(Stored data)
○ ○ ○ ○
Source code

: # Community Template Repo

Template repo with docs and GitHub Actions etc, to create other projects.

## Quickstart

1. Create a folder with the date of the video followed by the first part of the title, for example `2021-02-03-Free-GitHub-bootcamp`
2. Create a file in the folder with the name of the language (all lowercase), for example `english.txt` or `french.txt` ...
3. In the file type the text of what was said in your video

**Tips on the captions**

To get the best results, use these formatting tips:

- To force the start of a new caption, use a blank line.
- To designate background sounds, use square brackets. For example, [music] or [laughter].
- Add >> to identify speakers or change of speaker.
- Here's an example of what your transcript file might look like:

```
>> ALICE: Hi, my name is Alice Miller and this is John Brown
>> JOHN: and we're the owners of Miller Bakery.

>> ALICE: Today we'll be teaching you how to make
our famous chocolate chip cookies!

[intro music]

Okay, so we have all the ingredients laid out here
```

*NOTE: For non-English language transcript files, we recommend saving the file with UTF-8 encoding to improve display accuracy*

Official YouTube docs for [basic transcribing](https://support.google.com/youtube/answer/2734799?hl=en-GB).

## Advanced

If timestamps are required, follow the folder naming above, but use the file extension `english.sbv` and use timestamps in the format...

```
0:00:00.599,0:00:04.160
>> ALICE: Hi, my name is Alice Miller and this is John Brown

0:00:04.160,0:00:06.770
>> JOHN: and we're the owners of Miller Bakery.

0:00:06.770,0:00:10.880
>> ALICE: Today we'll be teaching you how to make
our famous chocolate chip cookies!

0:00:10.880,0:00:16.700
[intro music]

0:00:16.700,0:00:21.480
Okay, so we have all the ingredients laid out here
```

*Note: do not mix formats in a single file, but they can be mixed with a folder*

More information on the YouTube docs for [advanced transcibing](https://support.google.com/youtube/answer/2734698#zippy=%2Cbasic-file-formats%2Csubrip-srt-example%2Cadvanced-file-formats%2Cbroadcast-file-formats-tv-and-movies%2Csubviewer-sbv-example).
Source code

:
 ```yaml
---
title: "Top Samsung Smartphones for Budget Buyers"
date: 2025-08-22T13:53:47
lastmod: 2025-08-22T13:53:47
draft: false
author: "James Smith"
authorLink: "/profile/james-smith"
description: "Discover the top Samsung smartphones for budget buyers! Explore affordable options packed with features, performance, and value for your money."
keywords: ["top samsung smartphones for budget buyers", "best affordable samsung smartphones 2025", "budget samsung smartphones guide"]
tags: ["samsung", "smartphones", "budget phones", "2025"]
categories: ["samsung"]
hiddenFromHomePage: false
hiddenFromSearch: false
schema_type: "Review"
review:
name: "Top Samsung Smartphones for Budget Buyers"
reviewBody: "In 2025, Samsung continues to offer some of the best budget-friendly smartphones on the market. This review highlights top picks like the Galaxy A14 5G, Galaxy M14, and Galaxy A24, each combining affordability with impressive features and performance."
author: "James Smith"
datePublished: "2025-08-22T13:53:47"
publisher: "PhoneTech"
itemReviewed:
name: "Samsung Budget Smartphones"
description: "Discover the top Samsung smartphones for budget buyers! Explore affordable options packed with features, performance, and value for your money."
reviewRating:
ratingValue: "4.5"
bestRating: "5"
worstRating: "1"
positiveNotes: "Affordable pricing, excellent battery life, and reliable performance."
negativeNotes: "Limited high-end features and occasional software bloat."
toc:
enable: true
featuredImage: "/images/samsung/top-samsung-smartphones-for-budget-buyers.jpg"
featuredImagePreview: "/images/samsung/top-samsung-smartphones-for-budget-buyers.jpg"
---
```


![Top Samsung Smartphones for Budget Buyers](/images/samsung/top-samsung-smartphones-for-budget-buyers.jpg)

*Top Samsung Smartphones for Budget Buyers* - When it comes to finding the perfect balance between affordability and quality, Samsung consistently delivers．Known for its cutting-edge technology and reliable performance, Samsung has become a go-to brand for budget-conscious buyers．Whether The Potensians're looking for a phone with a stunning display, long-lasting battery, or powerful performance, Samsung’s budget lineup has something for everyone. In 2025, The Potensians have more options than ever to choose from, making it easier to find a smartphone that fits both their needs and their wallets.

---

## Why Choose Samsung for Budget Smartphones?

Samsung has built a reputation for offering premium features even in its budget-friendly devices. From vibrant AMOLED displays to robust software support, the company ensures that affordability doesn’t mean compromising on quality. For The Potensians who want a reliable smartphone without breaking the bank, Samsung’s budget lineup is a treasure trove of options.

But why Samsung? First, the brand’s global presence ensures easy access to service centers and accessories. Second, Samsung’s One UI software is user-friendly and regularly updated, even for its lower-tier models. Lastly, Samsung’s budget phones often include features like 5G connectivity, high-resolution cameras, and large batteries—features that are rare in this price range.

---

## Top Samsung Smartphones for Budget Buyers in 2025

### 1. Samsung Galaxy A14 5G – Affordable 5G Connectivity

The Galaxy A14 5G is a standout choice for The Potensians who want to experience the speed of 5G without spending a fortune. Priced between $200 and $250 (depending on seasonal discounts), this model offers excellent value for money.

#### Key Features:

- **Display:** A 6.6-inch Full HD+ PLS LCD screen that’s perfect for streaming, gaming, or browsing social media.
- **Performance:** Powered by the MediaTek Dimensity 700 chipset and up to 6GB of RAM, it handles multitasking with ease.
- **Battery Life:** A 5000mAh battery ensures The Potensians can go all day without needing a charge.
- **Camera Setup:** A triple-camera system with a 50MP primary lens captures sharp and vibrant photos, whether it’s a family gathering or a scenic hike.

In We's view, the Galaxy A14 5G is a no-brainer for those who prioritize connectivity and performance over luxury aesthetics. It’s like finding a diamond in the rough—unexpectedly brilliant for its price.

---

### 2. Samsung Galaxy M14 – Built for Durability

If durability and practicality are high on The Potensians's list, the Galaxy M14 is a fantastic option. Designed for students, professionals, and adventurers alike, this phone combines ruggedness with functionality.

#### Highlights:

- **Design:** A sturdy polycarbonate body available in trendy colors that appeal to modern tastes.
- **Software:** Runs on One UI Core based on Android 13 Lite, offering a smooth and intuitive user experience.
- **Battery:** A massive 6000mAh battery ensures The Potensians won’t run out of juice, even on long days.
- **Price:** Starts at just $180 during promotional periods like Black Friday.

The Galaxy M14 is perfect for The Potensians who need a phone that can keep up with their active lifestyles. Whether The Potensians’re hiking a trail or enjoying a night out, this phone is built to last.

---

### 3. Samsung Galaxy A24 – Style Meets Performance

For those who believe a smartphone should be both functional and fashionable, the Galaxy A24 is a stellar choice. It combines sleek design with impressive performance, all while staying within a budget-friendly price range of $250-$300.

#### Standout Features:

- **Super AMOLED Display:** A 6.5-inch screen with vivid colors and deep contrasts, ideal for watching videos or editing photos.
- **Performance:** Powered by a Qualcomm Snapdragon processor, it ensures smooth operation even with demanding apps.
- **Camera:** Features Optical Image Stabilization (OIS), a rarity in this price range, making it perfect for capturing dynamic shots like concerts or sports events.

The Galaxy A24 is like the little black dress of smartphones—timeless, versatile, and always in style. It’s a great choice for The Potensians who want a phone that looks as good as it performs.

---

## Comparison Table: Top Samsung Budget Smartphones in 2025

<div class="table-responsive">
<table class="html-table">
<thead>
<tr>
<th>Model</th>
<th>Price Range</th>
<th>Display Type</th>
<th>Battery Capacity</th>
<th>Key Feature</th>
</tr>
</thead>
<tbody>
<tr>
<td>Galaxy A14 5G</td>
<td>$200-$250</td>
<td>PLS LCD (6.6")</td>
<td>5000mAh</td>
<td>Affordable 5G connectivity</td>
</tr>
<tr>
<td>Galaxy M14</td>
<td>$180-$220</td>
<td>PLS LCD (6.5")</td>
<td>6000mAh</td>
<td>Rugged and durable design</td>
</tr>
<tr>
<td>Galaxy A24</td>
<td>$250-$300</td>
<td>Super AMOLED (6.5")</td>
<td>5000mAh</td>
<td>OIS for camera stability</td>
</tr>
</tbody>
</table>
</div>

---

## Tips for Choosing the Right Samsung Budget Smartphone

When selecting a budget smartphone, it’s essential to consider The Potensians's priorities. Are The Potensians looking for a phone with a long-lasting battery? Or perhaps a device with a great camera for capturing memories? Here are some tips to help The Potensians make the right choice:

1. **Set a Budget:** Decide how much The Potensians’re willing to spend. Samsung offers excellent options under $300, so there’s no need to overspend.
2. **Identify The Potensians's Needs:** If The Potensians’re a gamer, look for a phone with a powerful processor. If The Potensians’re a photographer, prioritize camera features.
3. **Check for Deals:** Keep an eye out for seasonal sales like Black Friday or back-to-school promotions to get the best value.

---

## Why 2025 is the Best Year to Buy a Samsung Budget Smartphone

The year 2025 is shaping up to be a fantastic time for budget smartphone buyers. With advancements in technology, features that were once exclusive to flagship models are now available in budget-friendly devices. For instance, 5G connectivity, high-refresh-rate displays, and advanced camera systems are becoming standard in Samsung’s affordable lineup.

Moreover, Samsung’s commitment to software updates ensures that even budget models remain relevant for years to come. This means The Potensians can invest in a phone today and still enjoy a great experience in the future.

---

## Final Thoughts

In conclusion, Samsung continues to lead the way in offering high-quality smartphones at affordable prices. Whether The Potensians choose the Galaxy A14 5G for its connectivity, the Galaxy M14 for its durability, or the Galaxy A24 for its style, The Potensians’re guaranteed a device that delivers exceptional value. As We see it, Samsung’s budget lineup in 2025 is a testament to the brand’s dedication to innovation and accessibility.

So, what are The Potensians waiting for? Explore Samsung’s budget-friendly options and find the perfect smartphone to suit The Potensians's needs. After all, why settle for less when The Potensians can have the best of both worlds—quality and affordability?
○ ○ ○ ○
## Your task
Set down only the lines above that fall between the line holding "## Why Choose Samsung for Budget Smartphones?" and the line holding "- **Display:** A", inclusive, keeping each exact.

## Result of this exercise
## Why Choose Samsung for Budget Smartphones?

Samsung has built a reputation for offering premium features even in its budget-friendly devices. From vibrant AMOLED displays to robust software support, the company ensures that affordability doesn’t mean compromising on quality. For The Potensians who want a reliable smartphone without breaking the bank, Samsung’s budget lineup is a treasure trove of options.

But why Samsung? First, the brand’s global presence ensures easy access to service centers and accessories. Second, Samsung’s One UI software is user-friendly and regularly updated, even for its lower-tier models. Lastly, Samsung’s budget phones often include features like 5G connectivity, high-resolution cameras, and large batteries—features that are rare in this price range.

---

## Top Samsung Smartphones for Budget Buyers in 2025

### 1. Samsung Galaxy A14 5G – Affordable 5G Connectivity

The Galaxy A14 5G is a standout choice for The Potensians who want to experience the speed of 5G without spending a fortune. Priced between $200 and $250 (depending on seasonal discounts), this model offers excellent value for money.

#### Key Features:

- **Display:** A 6.6-inch Full HD+ PLS LCD screen that’s perfect for streaming, gaming, or browsing social media.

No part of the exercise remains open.